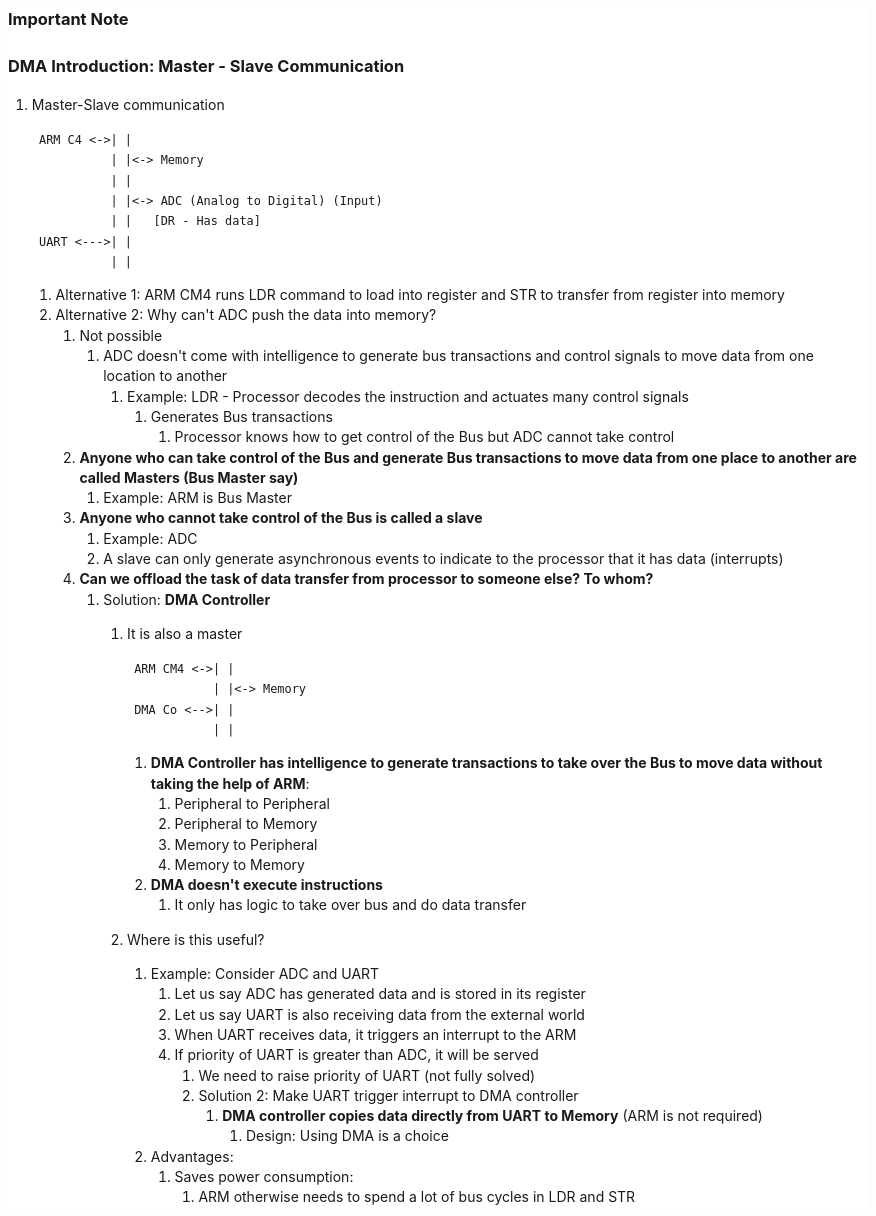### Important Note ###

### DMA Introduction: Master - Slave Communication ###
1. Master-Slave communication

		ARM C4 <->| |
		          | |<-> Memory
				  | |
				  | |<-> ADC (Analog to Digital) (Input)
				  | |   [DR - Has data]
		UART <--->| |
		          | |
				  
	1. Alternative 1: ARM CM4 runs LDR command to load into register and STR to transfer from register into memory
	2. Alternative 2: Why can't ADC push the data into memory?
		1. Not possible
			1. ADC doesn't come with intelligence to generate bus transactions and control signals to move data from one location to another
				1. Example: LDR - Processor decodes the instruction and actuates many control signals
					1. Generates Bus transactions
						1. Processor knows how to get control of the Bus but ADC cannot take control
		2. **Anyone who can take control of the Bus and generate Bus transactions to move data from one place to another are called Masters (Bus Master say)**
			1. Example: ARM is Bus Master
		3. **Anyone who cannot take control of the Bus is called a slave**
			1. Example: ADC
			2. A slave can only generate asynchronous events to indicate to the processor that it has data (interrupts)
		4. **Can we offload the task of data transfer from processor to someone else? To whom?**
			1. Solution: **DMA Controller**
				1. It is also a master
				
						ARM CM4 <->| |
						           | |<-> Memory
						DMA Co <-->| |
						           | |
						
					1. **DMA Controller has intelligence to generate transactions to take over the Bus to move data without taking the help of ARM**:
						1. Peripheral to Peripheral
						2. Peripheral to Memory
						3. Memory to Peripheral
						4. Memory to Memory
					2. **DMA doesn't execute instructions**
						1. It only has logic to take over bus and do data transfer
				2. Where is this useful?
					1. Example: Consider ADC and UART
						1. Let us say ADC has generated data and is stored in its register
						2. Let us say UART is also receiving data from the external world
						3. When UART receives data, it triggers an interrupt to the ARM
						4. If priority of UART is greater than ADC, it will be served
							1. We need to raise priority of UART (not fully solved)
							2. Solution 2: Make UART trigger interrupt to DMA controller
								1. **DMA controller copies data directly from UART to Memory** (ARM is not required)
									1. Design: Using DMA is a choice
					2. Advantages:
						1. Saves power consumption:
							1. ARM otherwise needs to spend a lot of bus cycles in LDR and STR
* * *
* **AIM OF THE EXERCISE**
Pick out every line above that contains the word "over" and copy it.

* **REPLY**
					1. **DMA Controller has intelligence to generate transactions to take over the Bus to move data without taking the help of ARM**:
						1. It only has logic to take over bus and do data transfer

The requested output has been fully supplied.